──────── INFORMATION PROVIDED
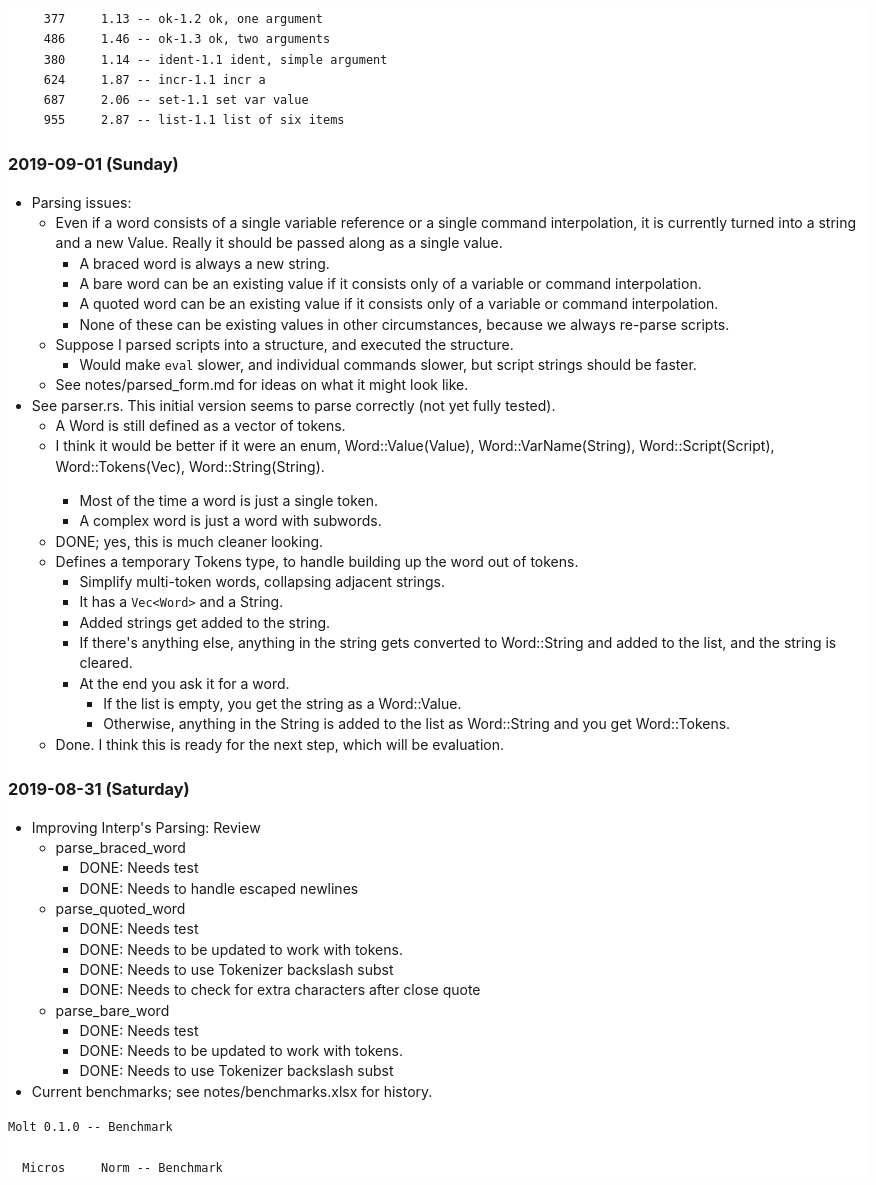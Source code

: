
 ```
     377     1.13 -- ok-1.2 ok, one argument
     486     1.46 -- ok-1.3 ok, two arguments
     380     1.14 -- ident-1.1 ident, simple argument
     624     1.87 -- incr-1.1 incr a
     687     2.06 -- set-1.1 set var value
     955     2.87 -- list-1.1 list of six items
```


### 2019-09-01 (Sunday)
*   Parsing issues:
    *   Even if a word consists of a single variable reference or a single command interpolation,
        it is currently turned into a string and a new Value.  Really it should be passed along
        as a single value.
        *   A braced word is always a new string.
        *   A bare word can be an existing value if it consists only of a variable or
            command interpolation.
        *   A quoted word can be an existing value if it consists only of a variable or
            command interpolation.
        *   None of these can be existing values in other circumstances, because we always
            re-parse scripts.
    *   Suppose I parsed scripts into a structure, and executed the structure.  
        *   Would make `eval` slower, and individual commands slower, but script strings
            should be faster.
    *   See notes/parsed_form.md for ideas on what it might look like.
*   See parser.rs.  This initial version seems to parse correctly (not yet fully tested).
    *   A Word is still defined as a vector of tokens.
    *   I think it would be better if it were an enum, Word::Value(Value), Word::VarName(String),
        Word::Script(Script), Word::Tokens(Vec<Word>), Word::String(String).
        *   Most of the time a word is just a single token.
        *   A complex word is just a word with subwords.
    *   DONE; yes, this is much cleaner looking.
    *   Defines a temporary Tokens type, to handle building up the word out of tokens.
        *   Simplify multi-token words, collapsing adjacent strings.
        *   It has a `Vec<Word>` and a String.
        *   Added strings get added to the string.
        *   If there's anything else, anything in the string gets converted to Word::String
            and added to the list, and the string is cleared.
        *   At the end you ask it for a word.
            *   If the list is empty, you get the string as a Word::Value.
            *   Otherwise, anything in the String is added to the list as Word::String
                and you get Word::Tokens.
    *   Done.  I think this is ready for the next step, which will be evaluation.

### 2019-08-31 (Saturday)
*   Improving Interp's Parsing: Review
    *   parse_braced_word
        *   DONE: Needs test
        *   DONE: Needs to handle escaped newlines
    *   parse_quoted_word
        *   DONE: Needs test
        *   DONE: Needs to be updated to work with tokens.
        *   DONE: Needs to use Tokenizer backslash subst
        *   DONE: Needs to check for extra characters after close quote
    *   parse_bare_word
        *   DONE: Needs test
        *   DONE: Needs to be updated to work with tokens.
        *   DONE: Needs to use Tokenizer backslash subst
*   Current benchmarks; see notes/benchmarks.xlsx for history.
```
Molt 0.1.0 -- Benchmark

  Micros     Norm -- Benchmark
```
────────────────
→ **THE PROBLEM**
Leaving out the pictures, print each line of the records above from the first up to and including the one that contains "A bare word", exactly as written.

→ **WRITTEN REPLY**
Source code

:
 ```
     377     1.13 -- ok-1.2 ok, one argument
     486     1.46 -- ok-1.3 ok, two arguments
     380     1.14 -- ident-1.1 ident, simple argument
     624     1.87 -- incr-1.1 incr a
     687     2.06 -- set-1.1 set var value
     955     2.87 -- list-1.1 list of six items
```


### 2019-09-01 (Sunday)
*   Parsing issues:
    *   Even if a word consists of a single variable reference or a single command interpolation,
        it is currently turned into a string and a new Value.  Really it should be passed along
        as a single value.
        *   A braced word is always a new string.
        *   A bare word can be an existing value if it consists only of a variable or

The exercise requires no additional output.